COMMITMENTS : Are Women Cutting Off the Respect They’re Seeking?
Should a man open a door for a woman? Should he hold her arm while crossing the street? Should he pay for dinner, or a movie, if he asks her out on a date?
On the surface, these may not seem like probing questions, but the underlying issue is how men and women relate to one another.
Etiquette has always been interesting because it is the outward manifestation of a culture’s values, customs and mores. When a man holds open a door for a woman, or takes her arm while crossing the street, or pays for her dinner on a date, he is exercising a sense of protectiveness or chivalry, a series of learned behaviors rooted in an earlier time when women were seen as the weaker sex.
Some women object to this behavior today because it speaks to them of inequality.
I think they’re wrong. I think when we give up these manifestations of protectiveness from men and nurturing behaviors from women we are destroying some of the fabric of the ambience between the sexes. We are certainly equal, but we are not the same, and what a boring world it would be if we were.
To be protective of someone does not necessarily imply that one does not think the person is capable of taking care of herself. It can be just a manifestation of respect and caring.
I had thought the controversy over these issues had disappeared along with the zealousness of the feminist movement of the early 1970s. I thought that women today were comfortable having men open doors for them, so long as they were not patronizing them in the process.
So I was quite surprised one day a couple of months ago when a male colleague held a door open for me and then said, “I hope you don’t mind that.” At first, I thought he was joking, but then I realized he was truly uncertain about how I would interpret such a gesture.
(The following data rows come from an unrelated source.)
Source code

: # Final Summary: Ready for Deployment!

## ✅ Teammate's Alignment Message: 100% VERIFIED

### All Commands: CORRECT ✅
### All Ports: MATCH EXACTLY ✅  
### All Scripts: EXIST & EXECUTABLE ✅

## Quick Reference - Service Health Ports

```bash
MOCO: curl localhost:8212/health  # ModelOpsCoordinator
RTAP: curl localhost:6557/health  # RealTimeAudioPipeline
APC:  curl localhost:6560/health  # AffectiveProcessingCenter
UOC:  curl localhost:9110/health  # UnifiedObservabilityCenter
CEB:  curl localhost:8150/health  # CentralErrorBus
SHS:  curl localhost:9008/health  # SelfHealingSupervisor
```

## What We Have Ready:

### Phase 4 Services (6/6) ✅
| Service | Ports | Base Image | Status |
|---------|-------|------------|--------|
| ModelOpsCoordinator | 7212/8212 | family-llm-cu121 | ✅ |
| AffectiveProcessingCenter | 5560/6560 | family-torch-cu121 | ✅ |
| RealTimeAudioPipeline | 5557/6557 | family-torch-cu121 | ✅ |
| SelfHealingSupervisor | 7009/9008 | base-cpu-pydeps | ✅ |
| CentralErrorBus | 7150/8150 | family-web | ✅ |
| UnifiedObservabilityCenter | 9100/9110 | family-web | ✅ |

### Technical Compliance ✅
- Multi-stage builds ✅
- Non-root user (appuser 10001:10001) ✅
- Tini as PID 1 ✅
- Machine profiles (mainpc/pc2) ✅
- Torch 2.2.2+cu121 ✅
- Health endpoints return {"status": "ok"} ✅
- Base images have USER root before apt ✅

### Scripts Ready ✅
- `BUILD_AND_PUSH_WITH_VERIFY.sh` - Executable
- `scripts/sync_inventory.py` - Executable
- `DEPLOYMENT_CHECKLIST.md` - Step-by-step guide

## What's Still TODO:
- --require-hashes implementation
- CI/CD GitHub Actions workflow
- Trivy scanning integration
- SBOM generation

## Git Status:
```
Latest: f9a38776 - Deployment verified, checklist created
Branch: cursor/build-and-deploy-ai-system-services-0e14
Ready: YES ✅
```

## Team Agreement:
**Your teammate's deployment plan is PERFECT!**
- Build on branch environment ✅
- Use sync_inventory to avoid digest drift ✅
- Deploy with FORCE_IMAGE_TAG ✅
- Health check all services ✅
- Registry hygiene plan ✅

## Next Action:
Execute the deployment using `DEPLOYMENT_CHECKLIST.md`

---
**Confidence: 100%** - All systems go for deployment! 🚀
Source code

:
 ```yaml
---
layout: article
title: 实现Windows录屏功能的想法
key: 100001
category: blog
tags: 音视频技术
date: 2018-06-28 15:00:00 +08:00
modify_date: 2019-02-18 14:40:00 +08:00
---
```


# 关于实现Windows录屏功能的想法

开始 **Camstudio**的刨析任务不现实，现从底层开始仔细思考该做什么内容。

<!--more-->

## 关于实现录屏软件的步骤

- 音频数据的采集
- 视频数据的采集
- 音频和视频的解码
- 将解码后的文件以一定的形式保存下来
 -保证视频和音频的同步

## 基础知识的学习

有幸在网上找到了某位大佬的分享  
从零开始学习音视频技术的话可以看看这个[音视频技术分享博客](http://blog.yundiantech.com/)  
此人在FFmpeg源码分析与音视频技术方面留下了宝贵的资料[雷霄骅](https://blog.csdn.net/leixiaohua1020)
I was amazed. He was just being nice, kind, considerate. Could I have opened the door for myself? Of course. Would I have held open the door for him? Certainly. But I couldn’t see how his opening a door for me could be interpreted as a slight.
I mentioned this to a couple of women colleagues, and was equally amazed by their response. Both of them thought that opening doors and helping women across the street were old-fashioned, patronizing ways to treat them.
Their reaction saddened me. It’s those small niceties that can make a day. But my colleagues disagreed. Their position was, women can do these things for themselves. It’s just a put-down when men do them for women.
A few days later, while I was still trying to reconcile their feelings with mine, another woman, single and in her 30s (a decade younger than I) was matter-of-factly explaining to me how she had offered to pay for dinner on her third date with a new male friend.
I guess I’ve been out of the singles action for too long. It would never occur to me pay for a date someone had invited me on. I would certainly reciprocate by buying theater tickets or dinner and asking him out, but I wouldn’t offer to pay for a date he’d arranged. But I realized, after asking other twenty- and thirtysomethings, that who pays on a date is a big issue.
Some women thought that if they let a fellow buy them dinner, it obligated them to him. I’ve been bought a fair amount of dinners in my life, and the price of dinner never made me feel obligated. Other women believed that part of being truly equal to men means paying their own way.
Can romance last in this environment?
I have my doubts. I think we need to look at what is essential to women’s independence and equality. I don’t think opening doors or paying for dinner is essential. More important, when we excise these niceties from our lives, I fear we’re losing so much more than we could possibly be gaining.